[Stored data]

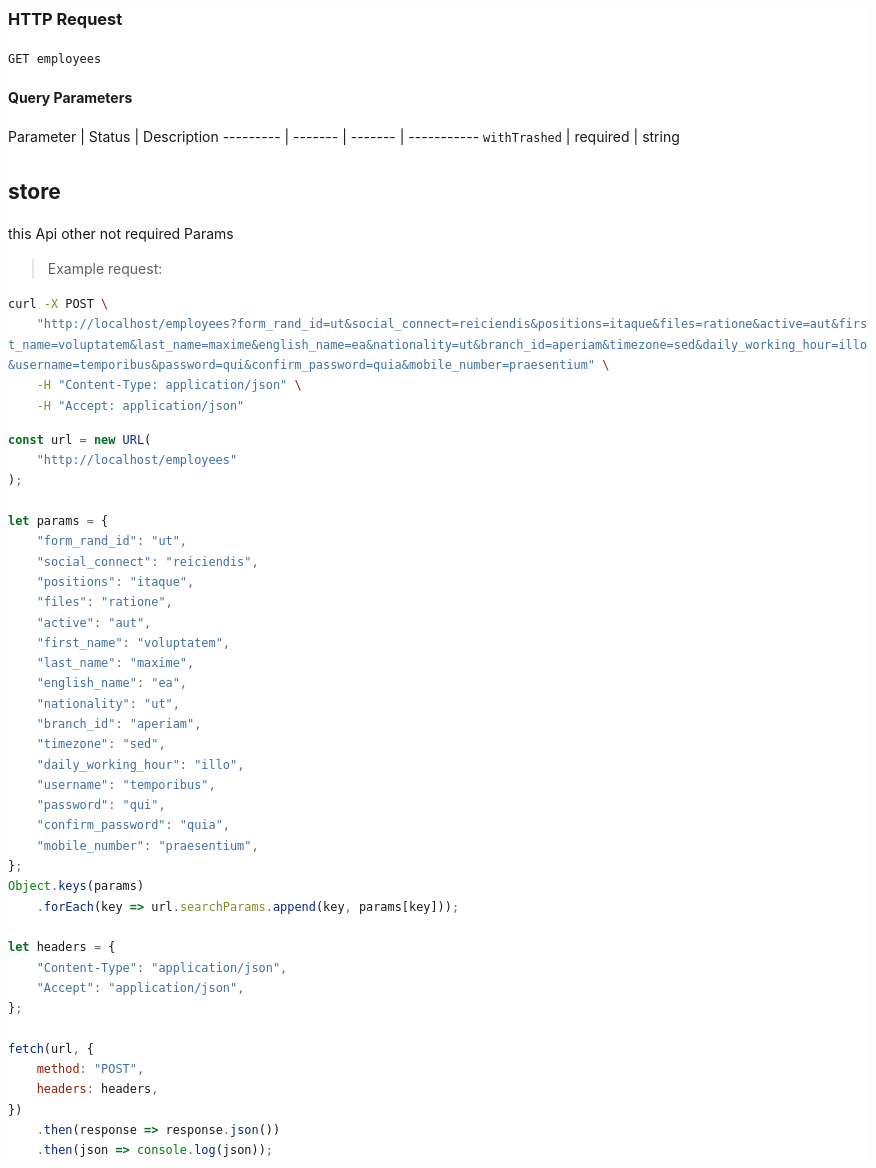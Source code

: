 ### HTTP Request
`GET employees`

#### Query Parameters

Parameter | Status | Description
--------- | ------- | ------- | -----------
    `withTrashed` |  required  | string




## store
this Api other not required Params

> Example request:

```bash
curl -X POST \
    "http://localhost/employees?form_rand_id=ut&social_connect=reiciendis&positions=itaque&files=ratione&active=aut&first_name=voluptatem&last_name=maxime&english_name=ea&nationality=ut&branch_id=aperiam&timezone=sed&daily_working_hour=illo&username=temporibus&password=qui&confirm_password=quia&mobile_number=praesentium" \
    -H "Content-Type: application/json" \
    -H "Accept: application/json"
```

```javascript
const url = new URL(
    "http://localhost/employees"
);

let params = {
    "form_rand_id": "ut",
    "social_connect": "reiciendis",
    "positions": "itaque",
    "files": "ratione",
    "active": "aut",
    "first_name": "voluptatem",
    "last_name": "maxime",
    "english_name": "ea",
    "nationality": "ut",
    "branch_id": "aperiam",
    "timezone": "sed",
    "daily_working_hour": "illo",
    "username": "temporibus",
    "password": "qui",
    "confirm_password": "quia",
    "mobile_number": "praesentium",
};
Object.keys(params)
    .forEach(key => url.searchParams.append(key, params[key]));

let headers = {
    "Content-Type": "application/json",
    "Accept": "application/json",
};

fetch(url, {
    method: "POST",
    headers: headers,
})
    .then(response => response.json())
    .then(json => console.log(json));
```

What you need to do: When a line in the data holds the word "Content", show that line.

Exercise response:
    -H "Content-Type: application/json" \
    "Content-Type": "application/json",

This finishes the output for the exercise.